88 Tauri B, 69.56 arcseconds away, is a seventh-magnitude star that is also a binary star system. It is another spectroscopic binary whose components (88 Tauri Ba and Bb) orbit each other every 3.69 years. The orbit of 88 Tauri B around 88 Tauri A likely takes about 70,000 years.

==Properties==
88 Tauri Aa has a spectral type of A6m, indicating that it is an A-type star. The "m" in its spectral type means that it is an Am star, also known as a metallic-line star. These types of stars have spectra indicating varying amounts of metals, like iron. The rest of the stars in 88 Tauri A have spectral types ranging from F5 to G2-3, meaning that they are regular F-type or G-type main-sequence stars.

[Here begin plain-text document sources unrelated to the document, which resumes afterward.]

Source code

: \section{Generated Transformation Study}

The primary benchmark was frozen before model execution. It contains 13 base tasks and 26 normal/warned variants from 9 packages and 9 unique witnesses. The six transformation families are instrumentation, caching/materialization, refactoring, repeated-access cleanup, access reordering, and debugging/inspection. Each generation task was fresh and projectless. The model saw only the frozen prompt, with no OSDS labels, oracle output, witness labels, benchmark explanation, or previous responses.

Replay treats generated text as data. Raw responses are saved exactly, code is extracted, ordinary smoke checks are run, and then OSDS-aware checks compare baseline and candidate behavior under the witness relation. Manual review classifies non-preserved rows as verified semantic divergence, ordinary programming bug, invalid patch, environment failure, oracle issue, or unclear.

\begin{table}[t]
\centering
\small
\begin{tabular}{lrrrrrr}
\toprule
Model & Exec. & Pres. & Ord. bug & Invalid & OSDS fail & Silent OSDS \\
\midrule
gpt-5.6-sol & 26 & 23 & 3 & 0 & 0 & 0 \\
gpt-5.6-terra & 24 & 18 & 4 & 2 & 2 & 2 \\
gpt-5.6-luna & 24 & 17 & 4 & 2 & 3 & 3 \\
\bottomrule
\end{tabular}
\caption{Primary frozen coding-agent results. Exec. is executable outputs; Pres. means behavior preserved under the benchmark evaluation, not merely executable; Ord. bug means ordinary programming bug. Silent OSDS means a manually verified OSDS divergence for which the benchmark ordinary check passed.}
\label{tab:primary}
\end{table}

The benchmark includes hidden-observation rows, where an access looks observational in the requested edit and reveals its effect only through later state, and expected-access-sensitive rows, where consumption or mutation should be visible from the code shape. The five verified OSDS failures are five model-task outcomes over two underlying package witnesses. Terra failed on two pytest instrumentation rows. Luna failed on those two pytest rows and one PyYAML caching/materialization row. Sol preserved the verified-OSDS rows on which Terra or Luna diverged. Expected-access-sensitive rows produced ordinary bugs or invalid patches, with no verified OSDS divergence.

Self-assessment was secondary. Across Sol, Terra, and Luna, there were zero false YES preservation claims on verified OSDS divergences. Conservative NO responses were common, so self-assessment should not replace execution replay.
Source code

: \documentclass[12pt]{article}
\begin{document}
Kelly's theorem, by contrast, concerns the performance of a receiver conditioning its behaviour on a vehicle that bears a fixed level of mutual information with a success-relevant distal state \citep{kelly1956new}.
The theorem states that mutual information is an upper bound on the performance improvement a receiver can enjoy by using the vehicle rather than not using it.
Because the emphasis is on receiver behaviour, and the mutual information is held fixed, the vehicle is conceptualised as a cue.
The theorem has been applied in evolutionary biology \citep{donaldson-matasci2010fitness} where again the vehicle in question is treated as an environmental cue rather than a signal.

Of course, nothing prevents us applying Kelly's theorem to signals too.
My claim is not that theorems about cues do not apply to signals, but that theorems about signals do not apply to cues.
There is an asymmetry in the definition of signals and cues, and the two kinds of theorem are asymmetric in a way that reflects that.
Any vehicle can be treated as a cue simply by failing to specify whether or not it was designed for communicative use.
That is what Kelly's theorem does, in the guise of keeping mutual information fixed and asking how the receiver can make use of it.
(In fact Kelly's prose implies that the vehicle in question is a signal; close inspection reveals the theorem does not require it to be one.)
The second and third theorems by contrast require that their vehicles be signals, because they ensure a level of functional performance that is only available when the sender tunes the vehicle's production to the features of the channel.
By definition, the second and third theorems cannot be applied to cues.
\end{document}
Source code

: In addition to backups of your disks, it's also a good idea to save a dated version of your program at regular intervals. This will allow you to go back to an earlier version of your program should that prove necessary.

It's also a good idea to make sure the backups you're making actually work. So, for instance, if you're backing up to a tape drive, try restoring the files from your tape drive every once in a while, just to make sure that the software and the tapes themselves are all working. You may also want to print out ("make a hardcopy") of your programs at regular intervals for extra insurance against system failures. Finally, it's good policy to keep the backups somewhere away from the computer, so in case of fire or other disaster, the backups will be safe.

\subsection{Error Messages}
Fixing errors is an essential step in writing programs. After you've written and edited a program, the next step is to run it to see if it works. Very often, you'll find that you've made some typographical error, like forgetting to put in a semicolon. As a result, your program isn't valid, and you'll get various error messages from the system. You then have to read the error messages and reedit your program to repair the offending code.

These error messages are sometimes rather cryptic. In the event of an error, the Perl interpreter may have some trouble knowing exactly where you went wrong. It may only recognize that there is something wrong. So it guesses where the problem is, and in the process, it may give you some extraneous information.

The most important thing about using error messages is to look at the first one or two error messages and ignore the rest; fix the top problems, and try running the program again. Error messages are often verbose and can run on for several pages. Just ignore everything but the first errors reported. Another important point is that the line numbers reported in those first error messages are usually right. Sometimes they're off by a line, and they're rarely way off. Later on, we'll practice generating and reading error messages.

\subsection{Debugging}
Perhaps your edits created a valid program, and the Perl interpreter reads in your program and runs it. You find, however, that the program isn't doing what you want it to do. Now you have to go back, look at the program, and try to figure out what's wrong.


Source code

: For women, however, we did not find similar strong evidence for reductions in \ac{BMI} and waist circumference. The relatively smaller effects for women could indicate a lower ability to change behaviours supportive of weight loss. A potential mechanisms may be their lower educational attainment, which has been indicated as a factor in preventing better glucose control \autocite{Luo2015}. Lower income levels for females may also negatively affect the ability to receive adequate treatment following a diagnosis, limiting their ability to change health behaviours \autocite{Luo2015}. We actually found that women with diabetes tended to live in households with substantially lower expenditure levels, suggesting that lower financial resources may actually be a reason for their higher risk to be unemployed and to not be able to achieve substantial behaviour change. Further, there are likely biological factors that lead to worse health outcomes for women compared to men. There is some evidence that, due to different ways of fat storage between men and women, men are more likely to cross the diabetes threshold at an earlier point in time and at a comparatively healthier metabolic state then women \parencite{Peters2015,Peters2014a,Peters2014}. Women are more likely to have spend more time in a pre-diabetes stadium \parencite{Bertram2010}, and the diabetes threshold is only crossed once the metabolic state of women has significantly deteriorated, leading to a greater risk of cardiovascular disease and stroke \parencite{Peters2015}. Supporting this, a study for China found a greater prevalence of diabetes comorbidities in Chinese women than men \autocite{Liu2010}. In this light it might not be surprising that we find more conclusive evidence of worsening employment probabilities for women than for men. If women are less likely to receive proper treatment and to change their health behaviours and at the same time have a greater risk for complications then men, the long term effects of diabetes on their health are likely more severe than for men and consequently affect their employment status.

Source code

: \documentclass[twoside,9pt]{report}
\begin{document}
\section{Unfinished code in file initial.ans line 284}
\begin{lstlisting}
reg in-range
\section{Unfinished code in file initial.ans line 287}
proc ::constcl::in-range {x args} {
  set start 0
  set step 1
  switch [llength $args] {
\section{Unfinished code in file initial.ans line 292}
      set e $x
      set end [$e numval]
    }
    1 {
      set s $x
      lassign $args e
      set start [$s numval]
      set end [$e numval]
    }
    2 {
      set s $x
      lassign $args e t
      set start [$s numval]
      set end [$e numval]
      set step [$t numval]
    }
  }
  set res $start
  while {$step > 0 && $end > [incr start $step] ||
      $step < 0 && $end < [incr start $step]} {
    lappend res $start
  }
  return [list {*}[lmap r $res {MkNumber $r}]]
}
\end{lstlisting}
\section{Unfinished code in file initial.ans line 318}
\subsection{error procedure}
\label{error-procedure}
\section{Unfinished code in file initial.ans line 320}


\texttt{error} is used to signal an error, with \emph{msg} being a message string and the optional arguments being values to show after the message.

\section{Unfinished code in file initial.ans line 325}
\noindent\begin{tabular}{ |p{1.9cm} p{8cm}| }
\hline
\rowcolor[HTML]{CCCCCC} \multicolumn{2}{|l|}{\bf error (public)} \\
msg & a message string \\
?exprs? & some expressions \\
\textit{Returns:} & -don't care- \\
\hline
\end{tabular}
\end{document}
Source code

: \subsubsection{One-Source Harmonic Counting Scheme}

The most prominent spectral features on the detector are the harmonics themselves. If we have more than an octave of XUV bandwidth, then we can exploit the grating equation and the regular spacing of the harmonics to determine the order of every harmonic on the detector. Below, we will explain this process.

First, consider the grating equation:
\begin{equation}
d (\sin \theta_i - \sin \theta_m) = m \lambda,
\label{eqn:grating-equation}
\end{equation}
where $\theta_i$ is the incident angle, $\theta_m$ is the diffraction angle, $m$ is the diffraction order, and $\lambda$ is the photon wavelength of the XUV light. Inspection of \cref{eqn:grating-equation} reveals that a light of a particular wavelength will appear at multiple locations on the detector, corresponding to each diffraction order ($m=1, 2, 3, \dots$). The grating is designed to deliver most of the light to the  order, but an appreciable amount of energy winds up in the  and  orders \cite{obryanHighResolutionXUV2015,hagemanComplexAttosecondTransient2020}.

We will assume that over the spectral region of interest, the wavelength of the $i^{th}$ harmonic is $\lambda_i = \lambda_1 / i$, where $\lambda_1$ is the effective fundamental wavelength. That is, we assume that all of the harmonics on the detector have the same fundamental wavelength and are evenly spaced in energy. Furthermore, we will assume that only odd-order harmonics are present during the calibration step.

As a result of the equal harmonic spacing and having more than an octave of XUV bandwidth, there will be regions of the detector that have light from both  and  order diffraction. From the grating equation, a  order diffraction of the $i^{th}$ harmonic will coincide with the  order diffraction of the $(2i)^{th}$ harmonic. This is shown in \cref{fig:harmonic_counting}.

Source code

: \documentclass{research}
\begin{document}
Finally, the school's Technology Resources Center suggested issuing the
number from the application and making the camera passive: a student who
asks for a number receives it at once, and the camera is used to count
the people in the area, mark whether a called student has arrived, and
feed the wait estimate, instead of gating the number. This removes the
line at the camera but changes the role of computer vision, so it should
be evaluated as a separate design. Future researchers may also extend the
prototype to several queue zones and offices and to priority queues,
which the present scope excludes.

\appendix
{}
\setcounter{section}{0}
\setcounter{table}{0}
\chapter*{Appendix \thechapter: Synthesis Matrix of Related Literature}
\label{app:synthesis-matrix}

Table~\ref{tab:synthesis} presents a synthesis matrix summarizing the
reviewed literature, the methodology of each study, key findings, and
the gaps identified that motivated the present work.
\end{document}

The spectral types for 88 Tauri Ab1 and Ab2 are less certain, because their spectral lines are weaker, hence the colon after G2. Aa1 does not appears to be rotating synchronously with its companion (nor does it have a convective atmosphere), unlike Aa2. (It is not known if the two stars of 88 Tauri Ab are in synchronous rotation with each other, because of the relatively high errors in their measurements.)

88 Tauri B consists of a F-type main sequence star, with another low-mass star. The mass of the smaller component is at least 0.15 solar masses, so it is most likely a red dwarf.